» **Activity**
Some lines in the entries contain the word "virtual". Copy all of them.

» **Provided data**

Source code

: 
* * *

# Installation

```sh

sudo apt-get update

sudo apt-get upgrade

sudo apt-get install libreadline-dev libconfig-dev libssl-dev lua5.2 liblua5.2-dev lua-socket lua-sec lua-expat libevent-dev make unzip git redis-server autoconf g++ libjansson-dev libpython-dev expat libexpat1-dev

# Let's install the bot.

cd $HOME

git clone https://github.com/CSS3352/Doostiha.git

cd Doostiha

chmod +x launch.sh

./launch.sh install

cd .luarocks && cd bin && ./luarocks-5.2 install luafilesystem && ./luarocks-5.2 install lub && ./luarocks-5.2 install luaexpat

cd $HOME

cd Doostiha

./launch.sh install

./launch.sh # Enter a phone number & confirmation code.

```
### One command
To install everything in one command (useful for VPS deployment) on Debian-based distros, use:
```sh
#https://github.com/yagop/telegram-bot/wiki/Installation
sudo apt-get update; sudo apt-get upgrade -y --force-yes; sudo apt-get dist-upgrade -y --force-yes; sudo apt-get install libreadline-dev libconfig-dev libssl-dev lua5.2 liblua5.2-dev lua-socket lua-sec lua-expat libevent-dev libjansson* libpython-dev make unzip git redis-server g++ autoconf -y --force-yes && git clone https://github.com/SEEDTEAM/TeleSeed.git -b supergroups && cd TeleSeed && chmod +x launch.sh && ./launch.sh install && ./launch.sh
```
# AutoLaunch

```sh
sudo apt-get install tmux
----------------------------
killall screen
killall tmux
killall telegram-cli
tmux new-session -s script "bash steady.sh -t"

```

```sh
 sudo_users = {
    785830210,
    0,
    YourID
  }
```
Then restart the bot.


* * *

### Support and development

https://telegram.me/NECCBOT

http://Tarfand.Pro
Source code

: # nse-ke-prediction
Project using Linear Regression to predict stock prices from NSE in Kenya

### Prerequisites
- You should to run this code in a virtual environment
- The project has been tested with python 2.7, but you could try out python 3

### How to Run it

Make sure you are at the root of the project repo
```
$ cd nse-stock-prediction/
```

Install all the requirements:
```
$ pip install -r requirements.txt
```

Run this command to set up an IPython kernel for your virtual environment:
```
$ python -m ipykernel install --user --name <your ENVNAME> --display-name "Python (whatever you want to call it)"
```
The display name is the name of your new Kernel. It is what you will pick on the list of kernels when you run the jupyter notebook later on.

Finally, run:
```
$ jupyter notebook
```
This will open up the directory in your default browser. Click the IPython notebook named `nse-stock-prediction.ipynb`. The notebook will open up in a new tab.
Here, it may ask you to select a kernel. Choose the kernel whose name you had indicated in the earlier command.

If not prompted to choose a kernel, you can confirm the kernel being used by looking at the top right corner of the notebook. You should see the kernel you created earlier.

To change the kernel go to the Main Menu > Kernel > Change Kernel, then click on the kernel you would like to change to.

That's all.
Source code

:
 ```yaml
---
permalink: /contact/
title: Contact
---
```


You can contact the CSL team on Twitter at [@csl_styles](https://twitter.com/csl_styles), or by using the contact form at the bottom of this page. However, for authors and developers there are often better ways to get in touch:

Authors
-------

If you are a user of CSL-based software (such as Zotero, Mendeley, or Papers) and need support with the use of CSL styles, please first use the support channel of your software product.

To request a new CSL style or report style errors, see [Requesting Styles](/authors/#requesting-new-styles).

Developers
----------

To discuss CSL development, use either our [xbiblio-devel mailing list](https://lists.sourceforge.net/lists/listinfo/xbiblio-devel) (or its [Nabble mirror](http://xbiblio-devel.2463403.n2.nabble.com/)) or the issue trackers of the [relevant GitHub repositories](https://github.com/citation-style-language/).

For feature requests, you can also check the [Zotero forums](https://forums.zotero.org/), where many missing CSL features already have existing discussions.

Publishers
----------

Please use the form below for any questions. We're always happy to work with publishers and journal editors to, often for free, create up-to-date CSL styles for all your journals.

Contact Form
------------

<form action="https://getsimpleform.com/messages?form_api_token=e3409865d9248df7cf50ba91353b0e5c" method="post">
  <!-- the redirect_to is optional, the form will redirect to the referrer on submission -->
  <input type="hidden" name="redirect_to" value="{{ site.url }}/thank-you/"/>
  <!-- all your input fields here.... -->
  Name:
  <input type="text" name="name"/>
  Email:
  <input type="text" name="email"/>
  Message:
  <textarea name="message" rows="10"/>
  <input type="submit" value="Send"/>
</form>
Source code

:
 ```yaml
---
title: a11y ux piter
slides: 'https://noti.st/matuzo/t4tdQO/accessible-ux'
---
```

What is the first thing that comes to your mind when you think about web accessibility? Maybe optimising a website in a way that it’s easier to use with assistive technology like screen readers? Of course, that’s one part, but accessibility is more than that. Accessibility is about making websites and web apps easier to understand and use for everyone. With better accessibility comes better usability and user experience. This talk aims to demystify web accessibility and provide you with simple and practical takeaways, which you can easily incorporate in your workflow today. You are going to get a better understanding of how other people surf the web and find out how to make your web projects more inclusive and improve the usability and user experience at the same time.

» **Result below**
- You should to run this code in a virtual environment
Run this command to set up an IPython kernel for your virtual environment:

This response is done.